Here we’ve defined two arrays: @beatles and @stones, two scalars: $fifth_beatle and $stones_manager, printed them, and then decided we want to capitalize them all in one fell swoop. So we pass all four of these in no particular order to out capilalize function which builds the @_ array (“andrew”,”john”,”paul”,”george”,”ringo”,”stuart”,”mick”,”keith”,”ronnie”,”charlie”), then runs a map function on the array which runs a lambda function ($_ = uc $_ ) which reassigns the array element ($_ to an upper-case version of it (uc $_)). Doing this in Java would take lots of CPU cycles and coding time doing array manipulation and typing parameter lists. Furthermore if we want a copy of the newly capitalized and concatenated array we just need to change one line:

my @all=capitalize $stones_manager, @beatles, $fifth_beatle, @stones;

And we have an array with them all capitalized then taped together in the order they were sent in, nice and concise.

Passing Arrays and Hashes to Subs

Perl has a dirty little secret and it’s that you can pass a hash to a subroutine then `cast’ @_ into a %hash inside the subroutine which works but I’m sure you’ll agree is illogical and horrible.

#!/usr/bin/perl

use strict;
use warnings;

sub foo{
   my %hash=@_;
   print $hash{bar};
}

my %hash=(bar=>'baz');

foo(%hash);

The `nice’ way to do it is to pass all arrays and hashes to functions as references. So the above program would become

#!/usr/bin/perl

use strict;
use warnings;

sub foo{
   my $hashref=shift;
   print $hashref->{bar};
}

my %hash=(bar=>'baz');

foo(\%hash);

It’s also faster (I think). FYI, the shift function removes the first value off the array @_, which is our hashref.

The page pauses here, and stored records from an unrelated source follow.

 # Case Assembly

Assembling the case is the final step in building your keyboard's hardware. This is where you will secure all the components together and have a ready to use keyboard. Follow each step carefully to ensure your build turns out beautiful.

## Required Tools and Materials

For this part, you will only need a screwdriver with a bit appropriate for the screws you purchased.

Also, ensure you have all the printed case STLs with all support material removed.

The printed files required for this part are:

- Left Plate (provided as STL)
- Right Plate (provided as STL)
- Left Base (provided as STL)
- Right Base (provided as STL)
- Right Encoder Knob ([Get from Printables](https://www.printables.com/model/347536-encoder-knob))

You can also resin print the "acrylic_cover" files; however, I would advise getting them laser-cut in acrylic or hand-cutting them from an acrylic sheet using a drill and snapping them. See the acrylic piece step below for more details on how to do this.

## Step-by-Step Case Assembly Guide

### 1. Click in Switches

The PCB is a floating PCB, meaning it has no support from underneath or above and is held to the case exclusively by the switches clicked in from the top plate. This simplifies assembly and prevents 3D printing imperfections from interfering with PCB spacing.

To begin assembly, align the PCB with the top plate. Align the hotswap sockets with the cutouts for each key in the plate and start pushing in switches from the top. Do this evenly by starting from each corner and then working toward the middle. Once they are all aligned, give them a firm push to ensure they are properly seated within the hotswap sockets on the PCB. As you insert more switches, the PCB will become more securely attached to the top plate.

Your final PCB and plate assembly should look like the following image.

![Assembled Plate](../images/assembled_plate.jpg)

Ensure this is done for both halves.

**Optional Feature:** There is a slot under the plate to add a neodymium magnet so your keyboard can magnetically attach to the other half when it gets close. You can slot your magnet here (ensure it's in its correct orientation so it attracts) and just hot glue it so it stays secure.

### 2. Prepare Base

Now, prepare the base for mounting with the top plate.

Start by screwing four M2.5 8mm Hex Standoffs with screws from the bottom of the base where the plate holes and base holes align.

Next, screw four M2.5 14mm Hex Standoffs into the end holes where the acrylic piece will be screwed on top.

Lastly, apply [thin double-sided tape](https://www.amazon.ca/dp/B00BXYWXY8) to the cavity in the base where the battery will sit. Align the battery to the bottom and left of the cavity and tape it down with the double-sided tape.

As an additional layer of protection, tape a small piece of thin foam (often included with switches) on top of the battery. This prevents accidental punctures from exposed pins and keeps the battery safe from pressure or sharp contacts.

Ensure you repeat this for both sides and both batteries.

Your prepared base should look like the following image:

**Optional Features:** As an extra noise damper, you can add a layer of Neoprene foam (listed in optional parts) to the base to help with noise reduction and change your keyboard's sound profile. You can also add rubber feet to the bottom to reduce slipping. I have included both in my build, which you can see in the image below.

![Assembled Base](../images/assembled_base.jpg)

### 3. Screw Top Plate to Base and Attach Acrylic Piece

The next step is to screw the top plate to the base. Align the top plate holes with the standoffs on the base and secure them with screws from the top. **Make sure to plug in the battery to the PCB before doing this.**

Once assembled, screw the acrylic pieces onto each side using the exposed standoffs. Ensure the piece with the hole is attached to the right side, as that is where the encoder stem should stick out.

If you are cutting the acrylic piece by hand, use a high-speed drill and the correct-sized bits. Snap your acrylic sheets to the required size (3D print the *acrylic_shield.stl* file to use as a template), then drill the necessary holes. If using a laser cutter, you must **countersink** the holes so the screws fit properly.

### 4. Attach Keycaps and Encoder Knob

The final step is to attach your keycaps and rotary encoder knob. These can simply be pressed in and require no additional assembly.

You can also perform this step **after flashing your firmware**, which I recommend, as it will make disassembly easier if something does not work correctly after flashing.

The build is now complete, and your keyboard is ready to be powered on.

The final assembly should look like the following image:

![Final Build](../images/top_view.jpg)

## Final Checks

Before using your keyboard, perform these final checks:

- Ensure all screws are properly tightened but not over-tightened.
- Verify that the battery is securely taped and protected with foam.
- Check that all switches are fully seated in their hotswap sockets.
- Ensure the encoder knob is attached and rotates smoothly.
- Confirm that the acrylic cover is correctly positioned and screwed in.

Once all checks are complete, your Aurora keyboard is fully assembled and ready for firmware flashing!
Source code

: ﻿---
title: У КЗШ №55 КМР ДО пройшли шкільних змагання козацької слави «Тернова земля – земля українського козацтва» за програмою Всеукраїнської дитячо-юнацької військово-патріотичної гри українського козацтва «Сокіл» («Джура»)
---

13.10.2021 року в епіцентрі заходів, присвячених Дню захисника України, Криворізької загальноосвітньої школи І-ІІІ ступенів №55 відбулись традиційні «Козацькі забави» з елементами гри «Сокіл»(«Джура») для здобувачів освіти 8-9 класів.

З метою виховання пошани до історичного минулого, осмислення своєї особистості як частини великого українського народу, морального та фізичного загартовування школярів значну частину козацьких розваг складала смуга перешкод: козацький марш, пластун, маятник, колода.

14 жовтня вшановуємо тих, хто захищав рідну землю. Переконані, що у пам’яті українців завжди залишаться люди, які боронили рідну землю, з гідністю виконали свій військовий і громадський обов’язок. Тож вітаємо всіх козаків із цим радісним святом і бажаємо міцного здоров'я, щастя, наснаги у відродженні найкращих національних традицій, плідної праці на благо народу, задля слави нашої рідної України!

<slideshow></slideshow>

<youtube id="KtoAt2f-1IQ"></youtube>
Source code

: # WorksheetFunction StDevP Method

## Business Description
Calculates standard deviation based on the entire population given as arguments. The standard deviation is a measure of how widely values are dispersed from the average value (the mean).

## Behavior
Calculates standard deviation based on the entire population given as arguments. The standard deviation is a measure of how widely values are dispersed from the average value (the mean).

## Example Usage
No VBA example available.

I could have equivalently used

my $hashref=@_[0]

.

Other Neat Things We Can Do

To create a two-dimensional array we simply fill an array with references to other arrays:

#!/usr/bin/perl

use strict;
use warnings;

sub print_2d_array{
   my $arr_ref=shift;

   foreach my $ele (@{$arr_ref}){
      print "@{$ele}\n";
   }
}

my @two_d_array=(
   ['A','B','C','D','E'],
   ['F','G','H','I','J']
);

print_2d_array \@two_d_array;

If we have a function that returns an array (such as sort or map), we can enclose the function call in [ and ] to give us a reference (similar to how \ converts an array variable to a reference):

#!/usr/bin/perl

use strict;
use warnings;

sub three_random_numbers{
   (rand,rand,rand);
}

my $arr_ref=[three_random_numbers];

print "@{$arr_ref}\n";

# or even (!)
print "@{[three_random_numbers]}\n";

Reversing this process, we can also obtain an array from a function that returns an array reference:

#!/usr/bin/perl

use strict;
use warnings;

sub three_random_numbers{
   [rand,rand,rand];
}

my @arr=@{(three_random_numbers)};

print "@arr\n";

# or even (!)
print "@{(three_random_numbers)}\n";

Similarly, with hashes, we can use { and } to convert the return value of random_person to a hashref

#!/usr/bin/perl

use strict;
use warnings;

sub random_person{
   (
      Name=>('Randy','Donna','Betty','Harry')[int(rand()*4)],
      Age=> int(rand()*100)
   );
}

my $hashref={random_person};

print "Name=$hashref->{Name} Age=$hashref->{Age}\n";

And for completion’s sake:

#!/usr/bin/perl

use strict;
use warnings;

sub random_person{
   {
      Name=>@{['Randy','Donna','Betty','Harry']}[int(rand()*4)],
      Age=> int(rand()*100)
   };
}

my %hash=%{(random_person)};

print "Name=$hash{Name} Age=$hash{Age}\n";

Notice the way we have to enclose the call to random_person in ( and ) ? This ensures we are dereferencing the return value
of random_person, not random_person itself, which is a subroutine, and did I mention that this can also be referenced using
\&random_person ? Yeah, you can do that too. More on that in my next Perl post.